Content starts

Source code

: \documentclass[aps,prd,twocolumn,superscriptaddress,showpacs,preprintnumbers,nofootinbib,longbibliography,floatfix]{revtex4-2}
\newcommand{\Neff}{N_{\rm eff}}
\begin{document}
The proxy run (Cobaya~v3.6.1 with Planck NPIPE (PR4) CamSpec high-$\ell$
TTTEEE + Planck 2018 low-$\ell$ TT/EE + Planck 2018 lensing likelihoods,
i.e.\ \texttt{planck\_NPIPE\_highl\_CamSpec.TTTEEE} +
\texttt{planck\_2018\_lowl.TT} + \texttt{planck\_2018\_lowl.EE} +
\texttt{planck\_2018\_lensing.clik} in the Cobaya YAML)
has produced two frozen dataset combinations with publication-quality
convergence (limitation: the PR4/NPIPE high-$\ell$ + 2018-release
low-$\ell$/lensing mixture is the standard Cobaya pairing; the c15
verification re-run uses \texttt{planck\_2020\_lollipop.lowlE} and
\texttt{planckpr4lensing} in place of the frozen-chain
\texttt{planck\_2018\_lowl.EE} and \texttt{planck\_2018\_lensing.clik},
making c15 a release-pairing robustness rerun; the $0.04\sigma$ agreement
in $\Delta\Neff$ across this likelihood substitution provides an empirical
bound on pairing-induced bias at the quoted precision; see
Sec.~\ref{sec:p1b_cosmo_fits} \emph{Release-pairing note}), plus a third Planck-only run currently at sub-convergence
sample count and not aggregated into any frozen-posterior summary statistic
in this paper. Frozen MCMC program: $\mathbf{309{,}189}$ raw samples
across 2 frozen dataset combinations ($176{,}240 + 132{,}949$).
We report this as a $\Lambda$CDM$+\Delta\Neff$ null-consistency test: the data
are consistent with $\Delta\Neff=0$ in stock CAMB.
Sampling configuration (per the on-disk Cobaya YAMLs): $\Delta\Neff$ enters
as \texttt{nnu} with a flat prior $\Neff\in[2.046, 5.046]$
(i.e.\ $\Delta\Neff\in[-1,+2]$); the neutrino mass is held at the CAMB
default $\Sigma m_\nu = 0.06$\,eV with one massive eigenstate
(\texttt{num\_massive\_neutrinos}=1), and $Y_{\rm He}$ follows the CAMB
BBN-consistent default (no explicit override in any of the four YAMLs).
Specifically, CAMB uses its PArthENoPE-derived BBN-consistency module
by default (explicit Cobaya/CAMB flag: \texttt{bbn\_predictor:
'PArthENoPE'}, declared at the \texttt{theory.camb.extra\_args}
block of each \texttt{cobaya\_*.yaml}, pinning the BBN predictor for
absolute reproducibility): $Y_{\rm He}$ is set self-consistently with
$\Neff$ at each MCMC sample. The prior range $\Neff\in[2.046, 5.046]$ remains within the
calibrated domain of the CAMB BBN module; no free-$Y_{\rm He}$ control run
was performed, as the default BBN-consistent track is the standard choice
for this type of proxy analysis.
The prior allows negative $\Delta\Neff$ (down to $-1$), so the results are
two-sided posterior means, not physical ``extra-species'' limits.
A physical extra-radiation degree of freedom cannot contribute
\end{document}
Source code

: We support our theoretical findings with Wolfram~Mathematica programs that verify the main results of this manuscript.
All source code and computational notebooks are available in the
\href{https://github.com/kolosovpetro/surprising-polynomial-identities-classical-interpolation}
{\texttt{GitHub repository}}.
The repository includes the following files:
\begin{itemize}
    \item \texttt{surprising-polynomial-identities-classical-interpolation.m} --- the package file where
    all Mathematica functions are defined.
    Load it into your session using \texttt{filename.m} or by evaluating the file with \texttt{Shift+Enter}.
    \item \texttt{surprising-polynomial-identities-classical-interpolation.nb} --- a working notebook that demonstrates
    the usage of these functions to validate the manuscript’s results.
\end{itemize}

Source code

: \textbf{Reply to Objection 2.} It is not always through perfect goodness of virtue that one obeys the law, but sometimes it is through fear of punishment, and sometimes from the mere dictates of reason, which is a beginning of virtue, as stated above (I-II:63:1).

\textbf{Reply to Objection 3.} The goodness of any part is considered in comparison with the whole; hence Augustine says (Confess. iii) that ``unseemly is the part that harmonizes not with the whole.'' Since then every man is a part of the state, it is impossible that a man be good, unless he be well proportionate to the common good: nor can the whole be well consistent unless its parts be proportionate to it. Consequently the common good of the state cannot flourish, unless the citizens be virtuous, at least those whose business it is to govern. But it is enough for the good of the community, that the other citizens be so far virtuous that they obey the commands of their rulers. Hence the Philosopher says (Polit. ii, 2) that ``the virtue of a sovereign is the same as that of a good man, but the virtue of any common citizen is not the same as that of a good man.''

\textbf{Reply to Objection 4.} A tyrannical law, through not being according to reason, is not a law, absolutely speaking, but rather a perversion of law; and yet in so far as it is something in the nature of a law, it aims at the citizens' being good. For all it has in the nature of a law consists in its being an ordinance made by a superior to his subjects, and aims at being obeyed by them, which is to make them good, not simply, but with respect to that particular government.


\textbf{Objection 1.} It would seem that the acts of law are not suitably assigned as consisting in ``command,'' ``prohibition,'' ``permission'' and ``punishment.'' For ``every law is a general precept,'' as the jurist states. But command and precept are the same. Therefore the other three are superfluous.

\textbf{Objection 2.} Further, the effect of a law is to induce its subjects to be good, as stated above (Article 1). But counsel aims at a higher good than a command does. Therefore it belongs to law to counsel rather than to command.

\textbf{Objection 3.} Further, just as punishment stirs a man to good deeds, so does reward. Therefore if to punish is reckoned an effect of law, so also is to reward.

Content ends

PROBLEM STATEMENT: Set every record down again exactly as written.

TASK ANSWER:
Source code

: \documentclass[aps,prd,twocolumn,superscriptaddress,showpacs,preprintnumbers,nofootinbib,longbibliography,floatfix]{revtex4-2}
\newcommand{\Neff}{N_{\rm eff}}
\begin{document}
The proxy run (Cobaya~v3.6.1 with Planck NPIPE (PR4) CamSpec high-$\ell$
TTTEEE + Planck 2018 low-$\ell$ TT/EE + Planck 2018 lensing likelihoods,
i.e.\ \texttt{planck\_NPIPE\_highl\_CamSpec.TTTEEE} +
\texttt{planck\_2018\_lowl.TT} + \texttt{planck\_2018\_lowl.EE} +
\texttt{planck\_2018\_lensing.clik} in the Cobaya YAML)
has produced two frozen dataset combinations with publication-quality
convergence (limitation: the PR4/NPIPE high-$\ell$ + 2018-release
low-$\ell$/lensing mixture is the standard Cobaya pairing; the c15
verification re-run uses \texttt{planck\_2020\_lollipop.lowlE} and
\texttt{planckpr4lensing} in place of the frozen-chain
\texttt{planck\_2018\_lowl.EE} and \texttt{planck\_2018\_lensing.clik},
making c15 a release-pairing robustness rerun; the $0.04\sigma$ agreement
in $\Delta\Neff$ across this likelihood substitution provides an empirical
bound on pairing-induced bias at the quoted precision; see
Sec.~\ref{sec:p1b_cosmo_fits} \emph{Release-pairing note}), plus a third Planck-only run currently at sub-convergence
sample count and not aggregated into any frozen-posterior summary statistic
in this paper. Frozen MCMC program: $\mathbf{309{,}189}$ raw samples
across 2 frozen dataset combinations ($176{,}240 + 132{,}949$).
We report this as a $\Lambda$CDM$+\Delta\Neff$ null-consistency test: the data
are consistent with $\Delta\Neff=0$ in stock CAMB.
Sampling configuration (per the on-disk Cobaya YAMLs): $\Delta\Neff$ enters
as \texttt{nnu} with a flat prior $\Neff\in[2.046, 5.046]$
(i.e.\ $\Delta\Neff\in[-1,+2]$); the neutrino mass is held at the CAMB
default $\Sigma m_\nu = 0.06$\,eV with one massive eigenstate
(\texttt{num\_massive\_neutrinos}=1), and $Y_{\rm He}$ follows the CAMB
BBN-consistent default (no explicit override in any of the four YAMLs).
Specifically, CAMB uses its PArthENoPE-derived BBN-consistency module
by default (explicit Cobaya/CAMB flag: \texttt{bbn\_predictor:
'PArthENoPE'}, declared at the \texttt{theory.camb.extra\_args}
block of each \texttt{cobaya\_*.yaml}, pinning the BBN predictor for
absolute reproducibility): $Y_{\rm He}$ is set self-consistently with
$\Neff$ at each MCMC sample. The prior range $\Neff\in[2.046, 5.046]$ remains within the
calibrated domain of the CAMB BBN module; no free-$Y_{\rm He}$ control run
was performed, as the default BBN-consistent track is the standard choice
for this type of proxy analysis.
The prior allows negative $\Delta\Neff$ (down to $-1$), so the results are
two-sided posterior means, not physical ``extra-species'' limits.
A physical extra-radiation degree of freedom cannot contribute
\end{document}
Source code

: We support our theoretical findings with Wolfram~Mathematica programs that verify the main results of this manuscript.
All source code and computational notebooks are available in the
\href{https://github.com/kolosovpetro/surprising-polynomial-identities-classical-interpolation}
{\texttt{GitHub repository}}.
The repository includes the following files:
\begin{itemize}
    \item \texttt{surprising-polynomial-identities-classical-interpolation.m} --- the package file where
    all Mathematica functions are defined.
    Load it into your session using \texttt{filename.m} or by evaluating the file with \texttt{Shift+Enter}.
    \item \texttt{surprising-polynomial-identities-classical-interpolation.nb} --- a working notebook that demonstrates
    the usage of these functions to validate the manuscript’s results.
\end{itemize}

Source code

: \textbf{Reply to Objection 2.} It is not always through perfect goodness of virtue that one obeys the law, but sometimes it is through fear of punishment, and sometimes from the mere dictates of reason, which is a beginning of virtue, as stated above (I-II:63:1).

\textbf{Reply to Objection 3.} The goodness of any part is considered in comparison with the whole; hence Augustine says (Confess. iii) that ``unseemly is the part that harmonizes not with the whole.'' Since then every man is a part of the state, it is impossible that a man be good, unless he be well proportionate to the common good: nor can the whole be well consistent unless its parts be proportionate to it. Consequently the common good of the state cannot flourish, unless the citizens be virtuous, at least those whose business it is to govern. But it is enough for the good of the community, that the other citizens be so far virtuous that they obey the commands of their rulers. Hence the Philosopher says (Polit. ii, 2) that ``the virtue of a sovereign is the same as that of a good man, but the virtue of any common citizen is not the same as that of a good man.''

\textbf{Reply to Objection 4.} A tyrannical law, through not being according to reason, is not a law, absolutely speaking, but rather a perversion of law; and yet in so far as it is something in the nature of a law, it aims at the citizens' being good. For all it has in the nature of a law consists in its being an ordinance made by a superior to his subjects, and aims at being obeyed by them, which is to make them good, not simply, but with respect to that particular government.


\textbf{Objection 1.} It would seem that the acts of law are not suitably assigned as consisting in ``command,'' ``prohibition,'' ``permission'' and ``punishment.'' For ``every law is a general precept,'' as the jurist states. But command and precept are the same. Therefore the other three are superfluous.

\textbf{Objection 2.} Further, the effect of a law is to induce its subjects to be good, as stated above (Article 1). But counsel aims at a higher good than a command does. Therefore it belongs to law to counsel rather than to command.

\textbf{Objection 3.} Further, just as punishment stirs a man to good deeds, so does reward. Therefore if to punish is reckoned an effect of law, so also is to reward.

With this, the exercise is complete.